- _WORK TO BE COMPLETED_: Which lines of the entries below hold the word "sort"? Report each of them.

- _DATA SUPPLIED_:
★ ★ ★ ★ ★

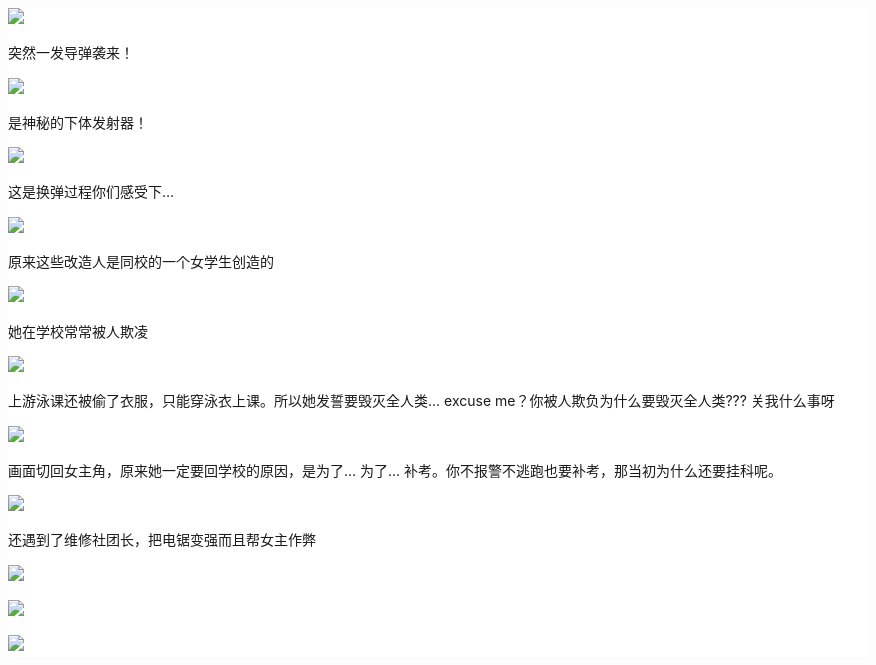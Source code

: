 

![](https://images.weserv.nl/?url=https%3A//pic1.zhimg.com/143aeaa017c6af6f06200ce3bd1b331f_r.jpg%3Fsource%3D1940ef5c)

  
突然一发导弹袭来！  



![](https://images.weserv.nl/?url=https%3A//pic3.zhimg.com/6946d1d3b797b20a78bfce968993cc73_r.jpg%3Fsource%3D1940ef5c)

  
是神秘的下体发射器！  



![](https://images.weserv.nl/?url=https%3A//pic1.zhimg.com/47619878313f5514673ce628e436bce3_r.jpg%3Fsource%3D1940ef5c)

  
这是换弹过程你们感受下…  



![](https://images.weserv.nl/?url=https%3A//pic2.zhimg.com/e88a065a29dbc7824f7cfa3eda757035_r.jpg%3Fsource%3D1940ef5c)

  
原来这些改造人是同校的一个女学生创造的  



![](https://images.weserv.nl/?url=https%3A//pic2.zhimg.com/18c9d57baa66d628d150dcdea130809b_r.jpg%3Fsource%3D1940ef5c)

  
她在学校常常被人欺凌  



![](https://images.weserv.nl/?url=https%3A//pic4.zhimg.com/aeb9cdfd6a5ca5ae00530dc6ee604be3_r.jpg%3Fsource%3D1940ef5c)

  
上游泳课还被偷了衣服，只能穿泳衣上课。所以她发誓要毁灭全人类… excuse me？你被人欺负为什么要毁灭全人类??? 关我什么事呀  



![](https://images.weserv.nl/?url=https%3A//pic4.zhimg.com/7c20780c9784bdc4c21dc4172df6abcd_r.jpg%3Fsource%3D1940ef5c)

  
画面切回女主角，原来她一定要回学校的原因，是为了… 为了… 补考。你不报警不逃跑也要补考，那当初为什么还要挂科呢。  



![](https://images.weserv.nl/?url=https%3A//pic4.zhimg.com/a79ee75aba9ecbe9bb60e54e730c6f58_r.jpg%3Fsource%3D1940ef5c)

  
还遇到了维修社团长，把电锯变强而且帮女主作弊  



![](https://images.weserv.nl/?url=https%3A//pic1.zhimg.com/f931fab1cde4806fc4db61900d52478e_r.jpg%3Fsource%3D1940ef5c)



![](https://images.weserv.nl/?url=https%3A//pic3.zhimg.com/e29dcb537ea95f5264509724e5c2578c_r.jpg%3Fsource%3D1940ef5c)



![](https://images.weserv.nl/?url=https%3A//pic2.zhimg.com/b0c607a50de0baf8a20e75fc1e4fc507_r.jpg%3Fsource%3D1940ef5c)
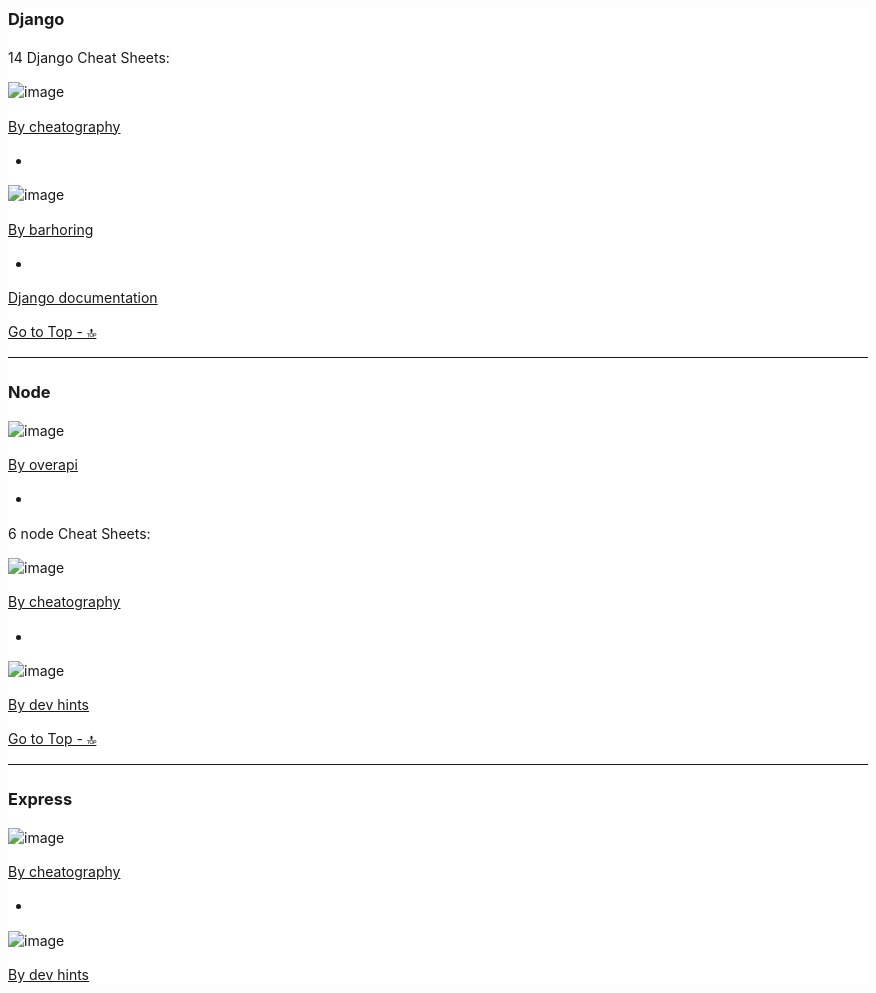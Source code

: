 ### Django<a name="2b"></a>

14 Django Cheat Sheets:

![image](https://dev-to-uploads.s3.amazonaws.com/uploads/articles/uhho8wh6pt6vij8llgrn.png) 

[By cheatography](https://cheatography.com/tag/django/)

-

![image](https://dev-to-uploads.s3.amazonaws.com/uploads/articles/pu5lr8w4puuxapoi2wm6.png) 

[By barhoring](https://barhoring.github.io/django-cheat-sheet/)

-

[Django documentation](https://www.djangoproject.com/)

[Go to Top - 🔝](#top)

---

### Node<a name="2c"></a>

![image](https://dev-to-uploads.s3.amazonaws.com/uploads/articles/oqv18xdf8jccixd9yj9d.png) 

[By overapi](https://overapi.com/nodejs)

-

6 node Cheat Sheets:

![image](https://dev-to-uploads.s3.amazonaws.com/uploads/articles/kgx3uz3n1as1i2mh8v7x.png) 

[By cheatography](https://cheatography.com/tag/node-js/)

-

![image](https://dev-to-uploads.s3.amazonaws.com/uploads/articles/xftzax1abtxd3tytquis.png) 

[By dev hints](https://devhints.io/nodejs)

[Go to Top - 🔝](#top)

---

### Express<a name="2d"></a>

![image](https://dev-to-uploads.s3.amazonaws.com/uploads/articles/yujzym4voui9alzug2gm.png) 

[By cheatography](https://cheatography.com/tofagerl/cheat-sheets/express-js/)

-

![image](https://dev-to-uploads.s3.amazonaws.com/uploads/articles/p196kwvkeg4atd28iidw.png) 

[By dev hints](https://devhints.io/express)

★ ★ ★ ★ ★

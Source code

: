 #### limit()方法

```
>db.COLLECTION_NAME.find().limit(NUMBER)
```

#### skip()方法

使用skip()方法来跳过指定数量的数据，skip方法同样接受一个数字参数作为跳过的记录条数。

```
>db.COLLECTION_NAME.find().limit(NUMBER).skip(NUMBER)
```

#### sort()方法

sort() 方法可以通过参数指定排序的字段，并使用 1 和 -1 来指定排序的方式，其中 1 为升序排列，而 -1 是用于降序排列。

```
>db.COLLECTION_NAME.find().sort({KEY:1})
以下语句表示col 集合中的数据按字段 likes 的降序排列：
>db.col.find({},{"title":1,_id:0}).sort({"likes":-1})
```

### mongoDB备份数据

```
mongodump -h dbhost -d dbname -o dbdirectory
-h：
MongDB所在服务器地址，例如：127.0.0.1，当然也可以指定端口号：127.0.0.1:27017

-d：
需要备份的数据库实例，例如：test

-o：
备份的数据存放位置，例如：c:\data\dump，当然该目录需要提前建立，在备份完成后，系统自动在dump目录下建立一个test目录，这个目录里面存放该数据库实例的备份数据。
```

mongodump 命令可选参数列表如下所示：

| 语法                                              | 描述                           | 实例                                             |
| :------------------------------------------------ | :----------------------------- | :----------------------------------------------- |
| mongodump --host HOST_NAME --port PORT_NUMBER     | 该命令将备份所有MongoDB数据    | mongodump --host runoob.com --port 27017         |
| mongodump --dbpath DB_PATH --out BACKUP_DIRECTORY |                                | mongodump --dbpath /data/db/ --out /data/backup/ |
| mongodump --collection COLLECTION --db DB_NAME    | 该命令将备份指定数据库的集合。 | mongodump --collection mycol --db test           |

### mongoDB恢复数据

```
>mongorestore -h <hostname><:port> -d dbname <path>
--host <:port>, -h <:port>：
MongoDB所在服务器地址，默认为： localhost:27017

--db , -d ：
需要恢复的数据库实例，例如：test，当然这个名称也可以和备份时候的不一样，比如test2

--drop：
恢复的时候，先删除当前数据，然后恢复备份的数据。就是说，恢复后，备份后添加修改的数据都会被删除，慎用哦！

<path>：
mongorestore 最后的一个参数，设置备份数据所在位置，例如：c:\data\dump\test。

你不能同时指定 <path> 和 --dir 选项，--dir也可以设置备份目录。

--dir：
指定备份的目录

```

★ ★ ★ ★ ★

- _SOLUTION TO THE EXERCISE_:
#### sort()方法
sort() 方法可以通过参数指定排序的字段，并使用 1 和 -1 来指定排序的方式，其中 1 为升序排列，而 -1 是用于降序排列。
>db.COLLECTION_NAME.find().sort({KEY:1})
>db.col.find({},{"title":1,_id:0}).sort({"likes":-1})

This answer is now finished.